Eh sì Salegrosso, leggendo la sua bibliografia e i suoi ideali, per me ci poteva stare. Diciamo che l'ho pensato in rapporto al suo modo di esporsi e di esprimersi. Comunque hai ragione, l'ambiguità potrebbe starci, per quello richiedevo la consulenza di qualche romano che mi confermasse quest'uso "bombe" anche in quegli anni! Lo dico perché forse quel ragazzo che ha postato sopra il mio precedente messaggio era giovane e non poteva confermare o meno


----------



## parolearruffate

Secondo me le bombe sta per i dolci, e si intende che uno esce dalla discoteca e prima di andare a letto mangia le bombe, e per lui il giorno sta morendo perché deve ancora andare a letto... poi forse potrebbe anche esserci un doppio senso, non so


----------



## la italianilla

Grazie parolearruffate per il tuo intervento. Il dilemma oramai m'affligge. Domenica Venditti sarà ospite da Fabio Fazio, sono andata nel loro sito e ho cliccato su:"Vuoi fare una domanda al nostro ospite". Vi lascio immaginare quale sia la mia richiesta eheh...magari gliela fanno sta domanda...chi lo sa....mi devo ricordare di seguire il programma  
Grazie a tutti.


----------



## federicoft

A me è sempre parso abbastanza chiaro che _non_ si riferisse alle bombe che si mangiano... ma a quelle che si fumano. 

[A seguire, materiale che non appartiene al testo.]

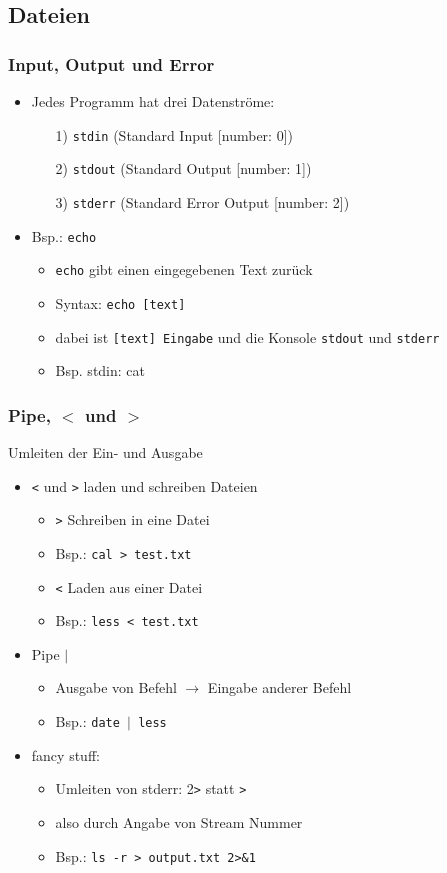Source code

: \documentclass[12pt,utf8, handout]{beamer}
\begin{document}
\subsection{Dateien}
\begin{frame}
\frametitle{Input, Output und Error}
\begin{itemize}
	\item Jedes Programm hat drei Datenströme:
	\begin{itemize}
		\item[1)] \texttt{stdin} (Standard Input [number: 0])
		\item[2)] \texttt{stdout} (Standard Output [number: 1])
		\item[3)] \texttt{stderr} (Standard Error Output [number: 2])
	\end{itemize}
	\item Bsp.: \texttt{echo}
	\begin{itemize}[<+->]
		\item \texttt{echo} gibt einen eingegebenen Text zurück
		\item Syntax: \texttt{echo [text]}
		\item dabei ist \texttt{[text] Eingabe} und die Konsole \texttt{stdout} und \texttt{stderr}
		\item Bsp. stdin: cat
	\end{itemize}
\end{itemize}
\end{frame}


\begin{frame}
\frametitle{Pipe, $<$ und $>$ }
Umleiten der Ein- und Ausgabe
\begin{itemize}[<+->]
	\item \texttt{<} und \texttt{>} laden und schreiben Dateien
	\begin{itemize}[<+->]
		\item \texttt{>} Schreiben in eine Datei
		\item Bsp.: \texttt{cal > test.txt}
		\item \texttt{<} Laden aus einer Datei
		\item Bsp.: \texttt{less < test.txt}
	\end{itemize}
	\item Pipe \texttt{$\mid$}
	\begin{itemize}[<+->]
		\item Ausgabe von Befehl $\to$ Eingabe anderer Befehl
		\item Bsp.: \texttt{date $\mid$ less}
	\end{itemize}
	\item fancy stuff:
	\begin{itemize}[<+->]
		\item Umleiten von stderr: 2\texttt{>} statt \texttt{>}
		\item also durch Angabe von Stream Nummer
		\item Bsp.: \texttt{ls -r > output.txt 2>\&1 }
	\end{itemize}
\end{itemize}
\end{frame}
\end{document}
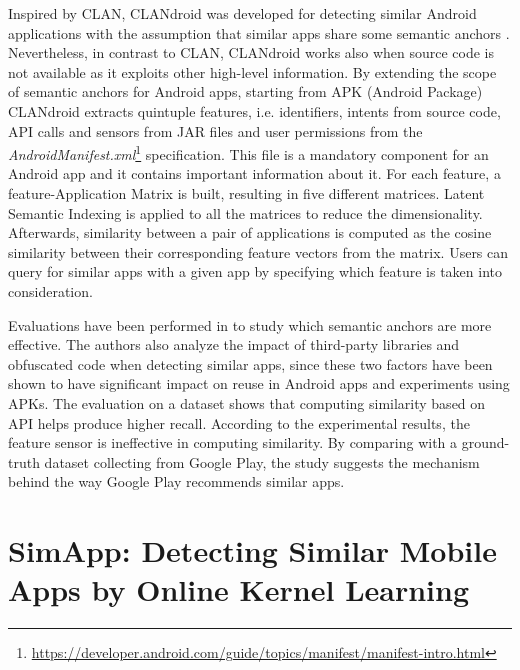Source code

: Inspired by CLAN, CLANdroid was developed for detecting similar Android applications with the assumption that similar apps share some semantic anchors \cite{10.1109ICPC.2016.7503721}. Nevertheless, in contrast to CLAN, CLANdroid works also when source code is not available as it exploits other high-level information. By extending the scope of semantic anchors for Android apps, starting from APK (Android Package) CLANdroid extracts quintuple features, i.e. identifiers, intents from source code, API calls and sensors from JAR files and user permissions from the \textit{AndroidManifest.xml}\footnote{\url{https://developer.android.com/guide/topics/manifest/manifest-intro.html}} specification. This file is a mandatory component for an Android app and it contains important information about it. For each feature, a feature-Application Matrix is built, resulting in five different matrices. Latent Semantic Indexing is applied to all the matrices to reduce the dimensionality. Afterwards, similarity between a pair of applications is computed as the cosine similarity between their corresponding feature vectors from the matrix. Users can query for similar apps with a given app by specifying which feature is taken into consideration. 

Evaluations have been performed in \cite{10.1109ICPC.2016.7503721} to study which semantic anchors are more effective. The authors also analyze the impact of third-party libraries and obfuscated code when detecting similar apps, since these two factors have been shown to have significant impact on reuse in Android apps and experiments using APKs. The evaluation on a dataset shows that computing similarity based on API helps produce higher recall. According to the experimental results, the feature sensor is ineffective in computing similarity. By comparing with a ground-truth dataset collecting from Google Play, the study suggests the mechanism behind the way Google Play recommends similar apps. %


\vspace{-.2cm}

\section{SimApp: Detecting Similar Mobile Apps by Online Kernel Learning} \label{sec:SimApp}

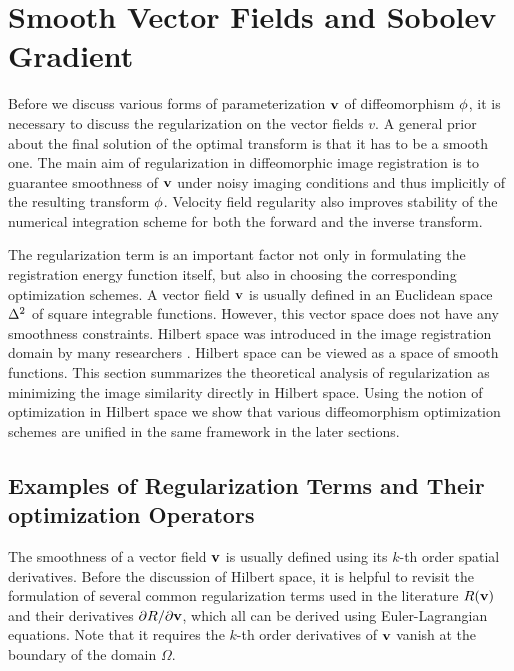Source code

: \documentclass[letterpaper,12pt]{article}
\begin{document}
\section{Smooth Vector Fields and Sobolev Gradient}

Before we discuss various forms of parameterization $\mathbf{v}$ of
diffeomorphism $\phi$, it is necessary to discuss the regularization
on the vector fields $v$. A general prior about the final solution of
the optimal transform is that it has to be a smooth one. The main aim
of regularization in diffeomorphic image registration is to guarantee
smoothness of $\mathbf{v}$ under noisy imaging conditions and thus implicitly
of the resulting transform $\phi$.  Velocity field regularity also
improves stability of the numerical integration scheme for both the
forward and the inverse transform. 

The regularization term is an important factor not only in formulating
the registration energy function itself, but  also in choosing the
corresponding optimization schemes. A vector field $\mathbf{v}$ is usually
defined in an Euclidean space $\Delta^2$ of square integrable
functions. However, this vector space does not have any smoothness
constraints. Hilbert space was introduced in the image registration domain by many researchers \cite{Trouve1998, Beg2005Computing, Hernandez2008, Zikic2010}. Hilbert space can be viewed as a space of smooth functions. This section summarizes the theoretical analysis of regularization as minimizing the image similarity directly in Hilbert space. Using the notion of optimization in Hilbert space we show that various diffeomorphism optimization schemes are unified in the same framework in the later sections.


\subsection{Examples of Regularization Terms and Their optimization Operators}
\label{sec:regularizerexample}

The smoothness of a vector field $\mathbf{v}$ is usually defined using its $k$-th order spatial derivatives. Before the discussion of Hilbert space, it is helpful to revisit the formulation of several common regularization terms used in the literature \cite{Horn1981,Beg2005Computing,Ashburner2007,Vercauteren2009} $R(\mathbf{v})$ and their derivatives $\partial R/\partial\mathbf{v}$, which all can be derived using Euler-Lagrangian equations. Note that it requires the $k$-th order derivatives of $\mathbf{v}$ vanish at the boundary of the domain $\Omega$.
\end{document}
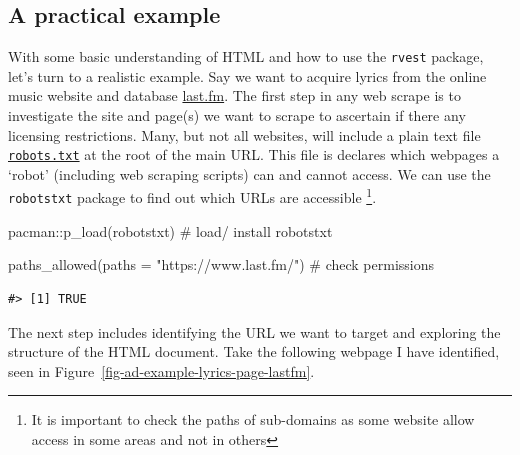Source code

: \documentclass[
  letterpaper,
]{latex/krantz}
\newenvironment{Shaded}{\begin{snugshade}}{\end{snugshade}}
\newcommand{\AttributeTok}[1]{\textcolor[rgb]{0.40,0.45,0.13}{#1}}
\newcommand{\CommentTok}[1]{\textcolor[rgb]{0.37,0.37,0.37}{#1}}
\newcommand{\FunctionTok}[1]{\textcolor[rgb]{0.28,0.35,0.67}{#1}}
\newcommand{\NormalTok}[1]{\textcolor[rgb]{0.00,0.23,0.31}{#1}}
\newcommand{\SpecialCharTok}[1]{\textcolor[rgb]{0.37,0.37,0.37}{#1}}
\newcommand{\StringTok}[1]{\textcolor[rgb]{0.13,0.47,0.30}{#1}}
\begin{document}
\hypertarget{a-practical-example}{%
\subsection{A practical example}\label{a-practical-example}}

With some basic understanding of HTML and how to use the \texttt{rvest}
package, let's turn to a realistic example. Say we want to acquire
lyrics from the online music website and database
\href{https://www.last.fm/}{last.fm}. The first step in any web scrape
is to investigate the site and page(s) we want to scrape to ascertain if
there any licensing restrictions. Many, but not all websites, will
include a plain text file
\href{https://www.cloudflare.com/learning/bots/what-is-robots.txt/}{\texttt{robots.txt}}
at the root of the main URL. This file is declares which webpages a
`robot' (including web scraping scripts) can and cannot access. We can
use the \texttt{robotstxt} package to find out which URLs are accessible
\footnote{It is important to check the paths of sub-domains as some
  website allow access in some areas and not in others}.

\begin{Shaded}
\begin{Highlighting}[]
\NormalTok{pacman}\SpecialCharTok{::}\FunctionTok{p\_load}\NormalTok{(robotstxt) }\CommentTok{\# load/ install \textasciigrave{}robotstxt\textasciigrave{}}

\FunctionTok{paths\_allowed}\NormalTok{(}\AttributeTok{paths =} \StringTok{"https://www.last.fm/"}\NormalTok{) }\CommentTok{\# check permissions}
\end{Highlighting}
\end{Shaded}

\begin{verbatim}
#> [1] TRUE
\end{verbatim}

The next step includes identifying the URL we want to target and
exploring the structure of the HTML document. Take the following webpage
I have identified, seen in
Figure~\ref{fig-ad-example-lyrics-page-lastfm}.
\end{document}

Vi pare, in una canzone di quella potenza lirica, che parla di un'epoca della vita che finisce e della gioventù che vola via, si parli di bombe alla crema?


----------



## Lontana

Scusate se riapro questo thread. Mia figlia, che ha appena scoperto Venditti, mi ha canticchiato "Notte prima degli esami" e mi ha causato un vero corto circuito emotivo.
Io ho la stessa eta' di Venditti e come lui sono cresciuta a Roma. Quando ho sentito la frase "le bombe delle sei non fanno male" ho sentito un tuffo al cuore ed ho rivissuto un pomeriggio d'inverno del 1969 quando alle 17:30 nel giro di dieci minuti due bombe esplosero a Roma, vicino all'altare della Patria. Nessuno mori (le bombe delle sei non fanno male), ma per tutti noi giovani fu l'inizio di un periodo cupo (e' solo un giorno che muore) che ebbe una forte influenza sugli studenti romani (ed Italiani) per decenni a venire...


----------



## effeundici

Lontana said:


> Scusate se riapro questo thread. Mia figlia, che ha appena scoperto Venditti, mi ha canticchiato "Notte prima degli esami" e mi ha causato un vero corto circuito emotivo.
> Io ho la stessa eta' di Venditti e come lui sono cresciuta a Roma. Quando ho sentito la frase "le bombe delle sei non fanno male" ho sentito un tuffo al cuore ed ho rivissuto un pomeriggio d'inverno del 1969 quando alle 17:30 nel giro di dieci minuti due bombe esplosero a Roma, vicino all'altare della Patria. Nessuno mori (le bombe delle sei non fanno male), ma per tutti noi giovani fu l'inizio di un periodo cupo (e' solo un giorno che muore) che ebbe una forte influenza sugli studenti romani (ed Italiani) per decenni a venire...


 
Concordo, per chi è cresciuto negli anni '70 le bombe sono bombe; altro che bomboloni e spinelli!

E poi in Venditti il tema della contestazione di quegli anni è ben presente; vedi _Vallegiulia._


----------



## alenaro

Lontana said:


> Scusate se riapro questo thread. Mia figlia, che ha appena scoperto Venditti, mi ha canticchiato "Notte prima degli esami" e mi ha causato un vero corto circuito emotivo.
> Io ho la stessa eta' di Venditti e come lui sono cresciuta a Roma. Quando ho sentito la frase "le bombe delle sei non fanno male" ho sentito un tuffo al cuore ed ho rivissuto un pomeriggio d'inverno del 1969 quando alle 17:30 nel giro di dieci minuti due bombe esplosero a Roma, vicino all'altare della Patria. Nessuno mori (le bombe delle sei non fanno male), ma per tutti noi giovani fu l'inizio di un periodo cupo (e' solo un giorno che muore) che ebbe una forte influenza sugli studenti romani (ed Italiani) per decenni a venire...


Concordo. Io in realtà ricordo che il verso si riferisse alla bomba di via V. Veneto esplosa proprio negli anni '80. Non credo proprio parli di brioches, ascoltate la canzone, la musica... sarebbe un verso alquanto ridicolo se fossero brioches.


----------